Drug response quantification

Cells in the acquired images were segmented by expanding the nuclear region (based on nuclear staining) and classified to N protein‐positive and N protein‐negative populations using the intensity and morphology features with a training set of 150 cells from mock‐infected and virus‐infected controls, respectively. A four‐parameter (4PL) logistic regression model was used to fit dose–response data points to calculate the half‐maximal inhibitory concentrations (IC50) and the area under the curve (AUC) for each drug by using the virus‐infected control values (without the presence of drugs) as a baseline (Bailer, 1988; Jaki & Wolfsegger, 2009). Curve fitting and AUC were used to quantify the drug‐induced inhibition of virus infection (count of cells positive for N protein) and overall cytotoxicity (total nuclei count) with the Prism 4.2 software (GraphPad Software, San Diego, California USA). A larger AUC value indicates increased effect of the evaluated drug.
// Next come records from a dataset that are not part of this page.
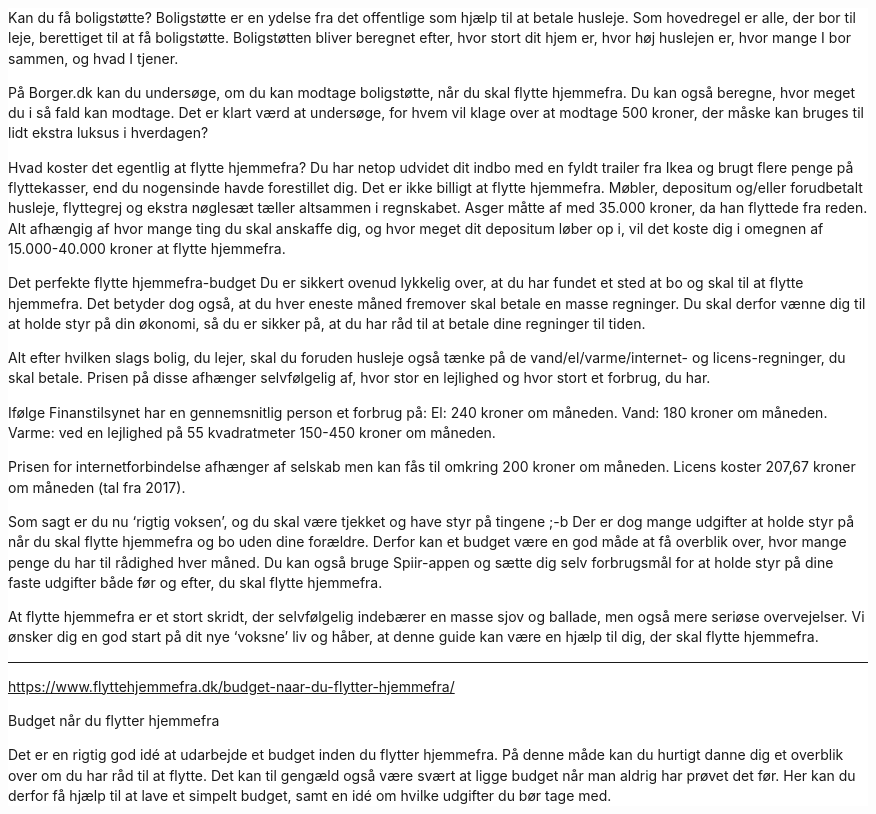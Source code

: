Kan du få boligstøtte?
Boligstøtte er en ydelse fra det offentlige som hjælp til at betale husleje. Som hovedregel er alle, der bor til leje, berettiget til at få boligstøtte. Boligstøtten bliver beregnet efter, hvor stort dit hjem er, hvor høj huslejen er, hvor mange I bor sammen, og hvad I tjener.

På Borger.dk kan du undersøge, om du kan modtage boligstøtte, når du skal flytte hjemmefra. Du kan også beregne, hvor meget du i så fald kan modtage. Det er klart værd at undersøge, for hvem vil klage over at modtage 500 kroner, der måske kan bruges til lidt ekstra luksus i hverdagen?

Hvad koster det egentlig at flytte hjemmefra?
Du har netop udvidet dit indbo med en fyldt trailer fra Ikea og brugt flere penge på flyttekasser, end du nogensinde havde forestillet dig. Det er ikke billigt at flytte hjemmefra. Møbler, depositum og/eller forudbetalt husleje, flyttegrej og ekstra nøglesæt tæller altsammen i regnskabet.
Asger måtte af med 35.000 kroner, da han flyttede fra reden. Alt afhængig af hvor mange ting du skal anskaffe dig, og hvor meget dit depositum løber op i, vil det koste dig i omegnen af 15.000-40.000 kroner at flytte hjemmefra.

Det perfekte flytte hjemmefra-budget
Du er sikkert ovenud lykkelig over, at du har fundet et sted at bo og skal til at flytte hjemmefra. Det betyder dog også, at du hver eneste måned fremover skal betale en masse regninger. Du skal derfor vænne dig til at holde styr på din økonomi, så du er sikker på, at du har råd til at betale dine regninger til tiden.

Alt efter hvilken slags bolig, du lejer, skal du foruden husleje også tænke på de vand/el/varme/internet- og licens-regninger, du skal betale. Prisen på disse afhænger selvfølgelig af, hvor stor en lejlighed og hvor stort et forbrug, du har.

Ifølge Finanstilsynet har en gennemsnitlig person et forbrug på:
El: 240 kroner om måneden.
Vand: 180 kroner om måneden.
Varme: ved en lejlighed på 55 kvadratmeter 150-450 kroner om måneden.

Prisen for internetforbindelse afhænger af selskab men kan fås til omkring 200 kroner om måneden. Licens koster 207,67 kroner om måneden (tal fra 2017).

Som sagt er du nu ‘rigtig voksen’, og du skal være tjekket og have styr på tingene ;-b Der er dog mange udgifter at holde styr på når du skal flytte hjemmefra og bo uden dine forældre. Derfor kan et budget være en god måde at få overblik over, hvor mange penge du har til rådighed hver måned. Du kan også bruge Spiir-appen og sætte dig selv forbrugsmål for at holde styr på dine faste udgifter både før og efter, du skal flytte hjemmefra.

At flytte hjemmefra er et stort skridt, der selvfølgelig indebærer en masse sjov og ballade, men også mere seriøse overvejelser. Vi ønsker dig en god start på dit nye ‘voksne’ liv og håber, at denne guide kan være en hjælp til dig, der skal flytte hjemmefra.

***

https://www.flyttehjemmefra.dk/budget-naar-du-flytter-hjemmefra/

Budget når du flytter hjemmefra

 
Det er en rigtig god idé at udarbejde et budget inden du flytter hjemmefra. På denne måde kan du hurtigt danne dig et overblik over om du har råd til at flytte. Det kan til gengæld også være svært at ligge budget når man aldrig har prøvet det før. Her kan du derfor få hjælp til at lave et simpelt budget, samt en idé om hvilke udgifter du bør tage med.
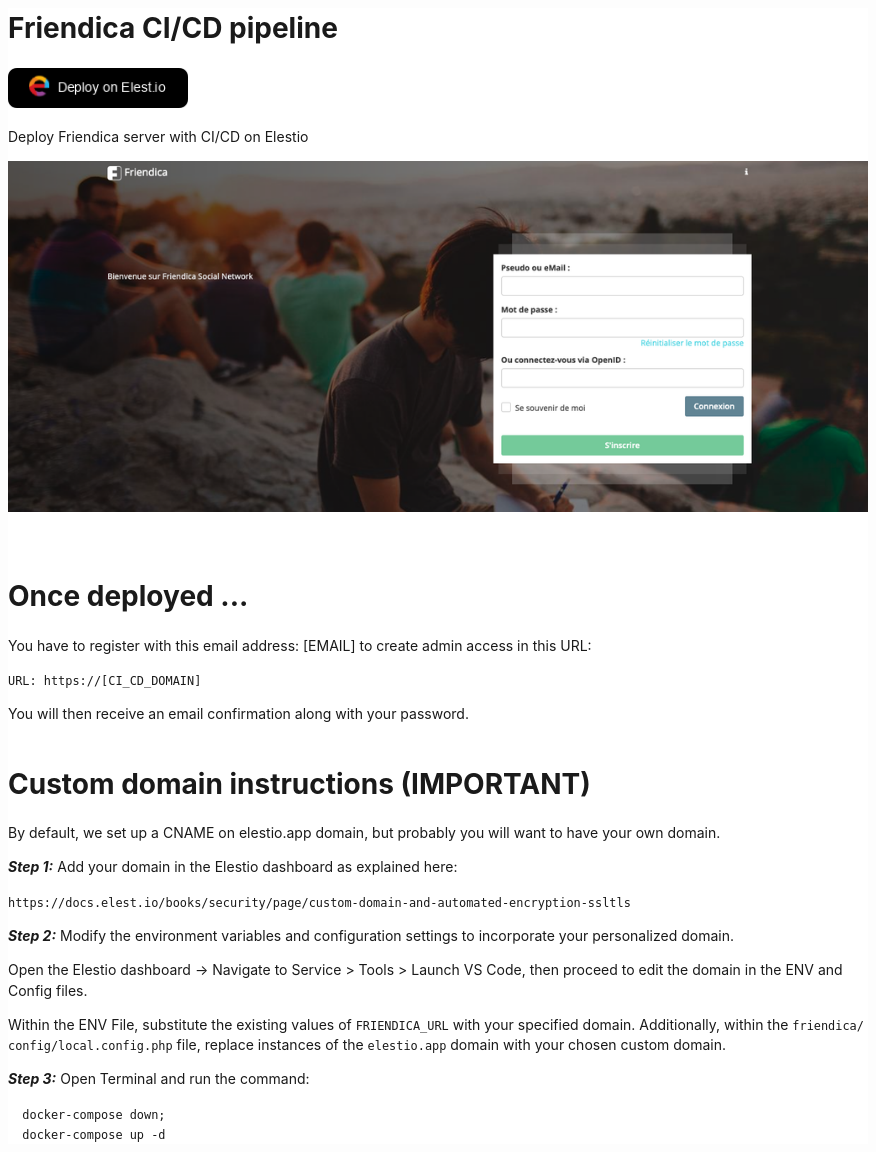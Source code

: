 # Friendica CI/CD pipeline

<a href="https://dash.elest.io/deploy?source=cicd&social=dockerCompose&url=https://github.com/elestio-examples/friendica"><img src="deploy-on-elestio.png" alt="Deploy on Elest.io" width="180px" /></a>

Deploy Friendica server with CI/CD on Elestio

<img src="friendica.png" style='width: 100%;'/>
<br/>
<br/>

# Once deployed ...

You have to register with this email address: [EMAIL] to create admin access in this URL:

    URL: https://[CI_CD_DOMAIN]

You will then receive an email confirmation along with your password.


# Custom domain instructions (IMPORTANT)

By default, we set up a CNAME on elestio.app domain, but probably you will want to have your own domain.

***Step 1:*** Add your domain in the Elestio dashboard as explained here:

    https://docs.elest.io/books/security/page/custom-domain-and-automated-encryption-ssltls

***Step 2:*** Modify the environment variables and configuration settings to incorporate your personalized domain. 

Open the Elestio dashboard -> Navigate to Service > Tools > Launch VS Code, then proceed to edit the domain in the ENV and Config files. 

Within the ENV File, substitute the existing values of `FRIENDICA_URL` with your specified domain. Additionally, within the `friendica/config/local.config.php` file, replace instances of the `elestio.app` domain with your chosen custom domain.

***Step 3:*** Open Terminal and run the command:

      docker-compose down;
      docker-compose up -d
We considered drugs with an AUC value (count of cells positive for N protein) > 100 with a positive curvature as an effective antiviral compound.

Compound treatment for the immunoprecipitation assay

For the cell‐based immunoprecipitation, compounds were added to the culture medium of HEK293 cells for 24 h before harvesting. Strep‐HA‐tagged GFP with V5‐tagged LacZ construct was used as a negative control. The compounds BMS‐863233 (XL413, CAS: 1169562‐71‐3) and methotrexate (CL‐14377, CAS: 59‐05‐2) were purchased from Selleck Chemicals. Cells were, each for 24 h, untreated or treated with 5 μM and 50 μM BMS‐863233 (dissolved in water) or 1 μM and 10 μM methotrexate (dissolved in DMSO). Each condition was repeated three times to generate the average trend.

Author contributions

MV and XL designed and conceptualized the study. XL, SH, KS, TÖ, LG, SK, and MV generated proteomic data and performed data analysis. TR and MKV conducted experiments to check the subcellular localization of viral ORFs. TL, IP, AKT, and AP performed drug repurposing virtual screening. MB, AH, and VP performed image‐based drug screening and data analysis. MV and XL wrote the manuscript with inputs from all authors.

Conflict of interest

The authors declare that they have no conflict of interest.

Supporting information

Appendix

Expanded View Figures PDF

Dataset EV1

Dataset EV2

Dataset EV3

Dataset EV4

Dataset EV5

Dataset EV6

Dataset EV7

Dataset EV8

Dataset EV9

Dataset EV10

Dataset EV11

Dataset EV12

Dataset EV13

Mol Syst Biol. (2021) 17: e10396

Data availability

The datasets produced in this study are available in the following databases:

MS data: MassIVE (https://massive.ucsd.edu/) with web access MSV000087035.

Protein–protein interaction data: IMEx consortium (http://www.imexconsortium.org).

The interaction network presenting by Cytoscape: NDEx (https://ndexbio.org/).

Image‐based drug screening data and images: Zenodo.org (10.5281/zenodo.5534941).